Your assignment: Produce a verbatim copy of the entries listed below.

(Extracted data entries)
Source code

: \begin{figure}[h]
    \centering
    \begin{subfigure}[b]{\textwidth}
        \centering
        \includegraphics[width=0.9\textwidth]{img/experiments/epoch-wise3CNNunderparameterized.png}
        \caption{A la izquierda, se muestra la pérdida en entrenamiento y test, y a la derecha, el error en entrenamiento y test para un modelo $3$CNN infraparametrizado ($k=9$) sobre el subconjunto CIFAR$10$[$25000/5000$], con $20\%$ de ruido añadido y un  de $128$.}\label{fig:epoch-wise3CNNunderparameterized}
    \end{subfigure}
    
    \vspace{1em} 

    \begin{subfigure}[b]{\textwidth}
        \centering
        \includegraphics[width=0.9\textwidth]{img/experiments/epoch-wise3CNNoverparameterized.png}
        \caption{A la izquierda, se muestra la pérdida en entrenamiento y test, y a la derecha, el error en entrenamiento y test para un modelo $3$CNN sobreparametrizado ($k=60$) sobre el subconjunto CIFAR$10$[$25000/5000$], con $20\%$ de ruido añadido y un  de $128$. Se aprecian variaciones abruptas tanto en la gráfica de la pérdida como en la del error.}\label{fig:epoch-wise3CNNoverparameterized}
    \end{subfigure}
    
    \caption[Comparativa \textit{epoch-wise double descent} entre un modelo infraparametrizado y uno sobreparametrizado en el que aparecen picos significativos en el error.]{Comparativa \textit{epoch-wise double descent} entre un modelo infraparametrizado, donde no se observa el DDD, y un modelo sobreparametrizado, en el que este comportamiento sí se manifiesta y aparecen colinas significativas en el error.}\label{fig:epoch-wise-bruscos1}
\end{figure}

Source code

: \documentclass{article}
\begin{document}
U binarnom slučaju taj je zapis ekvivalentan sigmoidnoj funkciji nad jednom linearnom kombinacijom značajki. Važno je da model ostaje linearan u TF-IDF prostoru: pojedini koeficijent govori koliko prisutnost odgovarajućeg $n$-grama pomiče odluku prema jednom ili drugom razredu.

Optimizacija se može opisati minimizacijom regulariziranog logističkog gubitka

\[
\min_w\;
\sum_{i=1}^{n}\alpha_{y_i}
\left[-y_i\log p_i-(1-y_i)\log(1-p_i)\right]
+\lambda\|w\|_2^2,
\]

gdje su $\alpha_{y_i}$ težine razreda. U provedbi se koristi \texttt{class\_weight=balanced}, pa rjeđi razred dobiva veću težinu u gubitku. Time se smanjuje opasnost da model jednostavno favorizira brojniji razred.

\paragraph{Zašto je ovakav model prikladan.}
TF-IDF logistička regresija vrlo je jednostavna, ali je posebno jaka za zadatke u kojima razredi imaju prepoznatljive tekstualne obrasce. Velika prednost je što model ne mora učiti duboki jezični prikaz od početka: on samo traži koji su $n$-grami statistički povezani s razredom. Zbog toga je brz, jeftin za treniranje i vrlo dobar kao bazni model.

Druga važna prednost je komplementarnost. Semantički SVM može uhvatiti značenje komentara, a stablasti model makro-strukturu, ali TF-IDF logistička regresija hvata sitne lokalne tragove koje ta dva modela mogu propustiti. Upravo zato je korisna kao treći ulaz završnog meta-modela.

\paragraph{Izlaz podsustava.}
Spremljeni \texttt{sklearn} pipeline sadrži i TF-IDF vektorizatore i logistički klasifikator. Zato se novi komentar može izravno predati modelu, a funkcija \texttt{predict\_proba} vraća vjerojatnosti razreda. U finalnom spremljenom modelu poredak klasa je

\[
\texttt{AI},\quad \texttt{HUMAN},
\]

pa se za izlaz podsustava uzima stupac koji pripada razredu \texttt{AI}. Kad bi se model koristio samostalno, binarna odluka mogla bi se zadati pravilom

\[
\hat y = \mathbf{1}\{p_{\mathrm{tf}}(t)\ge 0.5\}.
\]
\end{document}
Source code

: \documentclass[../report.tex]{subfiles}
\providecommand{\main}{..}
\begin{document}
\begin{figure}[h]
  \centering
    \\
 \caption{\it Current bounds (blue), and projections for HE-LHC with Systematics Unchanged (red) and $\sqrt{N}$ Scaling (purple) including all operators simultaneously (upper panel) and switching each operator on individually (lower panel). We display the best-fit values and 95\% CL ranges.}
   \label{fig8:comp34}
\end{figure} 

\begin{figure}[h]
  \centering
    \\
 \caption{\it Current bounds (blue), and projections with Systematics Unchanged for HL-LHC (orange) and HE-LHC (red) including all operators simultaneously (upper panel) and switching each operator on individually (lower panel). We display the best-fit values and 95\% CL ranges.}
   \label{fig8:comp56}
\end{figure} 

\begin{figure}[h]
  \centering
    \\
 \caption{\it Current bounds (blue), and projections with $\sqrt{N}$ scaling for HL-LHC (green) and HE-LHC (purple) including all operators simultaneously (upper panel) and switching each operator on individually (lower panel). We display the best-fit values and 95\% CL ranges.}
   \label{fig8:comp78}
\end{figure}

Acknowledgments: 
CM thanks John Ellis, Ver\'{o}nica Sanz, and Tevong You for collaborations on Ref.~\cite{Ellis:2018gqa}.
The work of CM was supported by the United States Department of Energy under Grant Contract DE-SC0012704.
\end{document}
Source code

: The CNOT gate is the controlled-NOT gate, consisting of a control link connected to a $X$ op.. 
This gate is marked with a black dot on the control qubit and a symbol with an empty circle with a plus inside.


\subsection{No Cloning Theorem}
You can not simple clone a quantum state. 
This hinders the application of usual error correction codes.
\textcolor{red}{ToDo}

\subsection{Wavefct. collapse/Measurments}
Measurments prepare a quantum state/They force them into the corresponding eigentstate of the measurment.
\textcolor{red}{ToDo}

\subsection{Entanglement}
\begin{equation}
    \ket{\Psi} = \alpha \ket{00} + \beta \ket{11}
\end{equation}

Exercise solution:
Source code

: \begin{figure}[h]
    \centering
    \begin{subfigure}[b]{\textwidth}
        \centering
        \includegraphics[width=0.9\textwidth]{img/experiments/epoch-wise3CNNunderparameterized.png}
        \caption{A la izquierda, se muestra la pérdida en entrenamiento y test, y a la derecha, el error en entrenamiento y test para un modelo $3$CNN infraparametrizado ($k=9$) sobre el subconjunto CIFAR$10$[$25000/5000$], con $20\%$ de ruido añadido y un  de $128$.}\label{fig:epoch-wise3CNNunderparameterized}
    \end{subfigure}
    
    \vspace{1em} 

    \begin{subfigure}[b]{\textwidth}
        \centering
        \includegraphics[width=0.9\textwidth]{img/experiments/epoch-wise3CNNoverparameterized.png}
        \caption{A la izquierda, se muestra la pérdida en entrenamiento y test, y a la derecha, el error en entrenamiento y test para un modelo $3$CNN sobreparametrizado ($k=60$) sobre el subconjunto CIFAR$10$[$25000/5000$], con $20\%$ de ruido añadido y un  de $128$. Se aprecian variaciones abruptas tanto en la gráfica de la pérdida como en la del error.}\label{fig:epoch-wise3CNNoverparameterized}
    \end{subfigure}
    
    \caption[Comparativa \textit{epoch-wise double descent} entre un modelo infraparametrizado y uno sobreparametrizado en el que aparecen picos significativos en el error.]{Comparativa \textit{epoch-wise double descent} entre un modelo infraparametrizado, donde no se observa el DDD, y un modelo sobreparametrizado, en el que este comportamiento sí se manifiesta y aparecen colinas significativas en el error.}\label{fig:epoch-wise-bruscos1}
\end{figure}

Source code

: \documentclass{article}
\begin{document}
U binarnom slučaju taj je zapis ekvivalentan sigmoidnoj funkciji nad jednom linearnom kombinacijom značajki. Važno je da model ostaje linearan u TF-IDF prostoru: pojedini koeficijent govori koliko prisutnost odgovarajućeg $n$-grama pomiče odluku prema jednom ili drugom razredu.

Optimizacija se može opisati minimizacijom regulariziranog logističkog gubitka

\[
\min_w\;
\sum_{i=1}^{n}\alpha_{y_i}
\left[-y_i\log p_i-(1-y_i)\log(1-p_i)\right]
+\lambda\|w\|_2^2,
\]

gdje su $\alpha_{y_i}$ težine razreda. U provedbi se koristi \texttt{class\_weight=balanced}, pa rjeđi razred dobiva veću težinu u gubitku. Time se smanjuje opasnost da model jednostavno favorizira brojniji razred.

\paragraph{Zašto je ovakav model prikladan.}
TF-IDF logistička regresija vrlo je jednostavna, ali je posebno jaka za zadatke u kojima razredi imaju prepoznatljive tekstualne obrasce. Velika prednost je što model ne mora učiti duboki jezični prikaz od početka: on samo traži koji su $n$-grami statistički povezani s razredom. Zbog toga je brz, jeftin za treniranje i vrlo dobar kao bazni model.

Druga važna prednost je komplementarnost. Semantički SVM može uhvatiti značenje komentara, a stablasti model makro-strukturu, ali TF-IDF logistička regresija hvata sitne lokalne tragove koje ta dva modela mogu propustiti. Upravo zato je korisna kao treći ulaz završnog meta-modela.

\paragraph{Izlaz podsustava.}
Spremljeni \texttt{sklearn} pipeline sadrži i TF-IDF vektorizatore i logistički klasifikator. Zato se novi komentar može izravno predati modelu, a funkcija \texttt{predict\_proba} vraća vjerojatnosti razreda. U finalnom spremljenom modelu poredak klasa je

\[
\texttt{AI},\quad \texttt{HUMAN},
\]

pa se za izlaz podsustava uzima stupac koji pripada razredu \texttt{AI}. Kad bi se model koristio samostalno, binarna odluka mogla bi se zadati pravilom

\[
\hat y = \mathbf{1}\{p_{\mathrm{tf}}(t)\ge 0.5\}.
\]
\end{document}
Source code

: \documentclass[../report.tex]{subfiles}
\providecommand{\main}{..}
\begin{document}
\begin{figure}[h]
  \centering
    \\
 \caption{\it Current bounds (blue), and projections for HE-LHC with Systematics Unchanged (red) and $\sqrt{N}$ Scaling (purple) including all operators simultaneously (upper panel) and switching each operator on individually (lower panel). We display the best-fit values and 95\% CL ranges.}
   \label{fig8:comp34}
\end{figure} 

\begin{figure}[h]
  \centering
    \\
 \caption{\it Current bounds (blue), and projections with Systematics Unchanged for HL-LHC (orange) and HE-LHC (red) including all operators simultaneously (upper panel) and switching each operator on individually (lower panel). We display the best-fit values and 95\% CL ranges.}
   \label{fig8:comp56}
\end{figure} 

\begin{figure}[h]
  \centering
    \\
 \caption{\it Current bounds (blue), and projections with $\sqrt{N}$ scaling for HL-LHC (green) and HE-LHC (purple) including all operators simultaneously (upper panel) and switching each operator on individually (lower panel). We display the best-fit values and 95\% CL ranges.}
   \label{fig8:comp78}
\end{figure}

Acknowledgments: 
CM thanks John Ellis, Ver\'{o}nica Sanz, and Tevong You for collaborations on Ref.~\cite{Ellis:2018gqa}.
The work of CM was supported by the United States Department of Energy under Grant Contract DE-SC0012704.
\end{document}
Source code

: The CNOT gate is the controlled-NOT gate, consisting of a control link connected to a $X$ op.. 
This gate is marked with a black dot on the control qubit and a symbol with an empty circle with a plus inside.


\subsection{No Cloning Theorem}
You can not simple clone a quantum state. 
This hinders the application of usual error correction codes.
\textcolor{red}{ToDo}

\subsection{Wavefct. collapse/Measurments}
Measurments prepare a quantum state/They force them into the corresponding eigentstate of the measurment.
\textcolor{red}{ToDo}

\subsection{Entanglement}
\begin{equation}
    \ket{\Psi} = \alpha \ket{00} + \beta \ket{11}
\end{equation}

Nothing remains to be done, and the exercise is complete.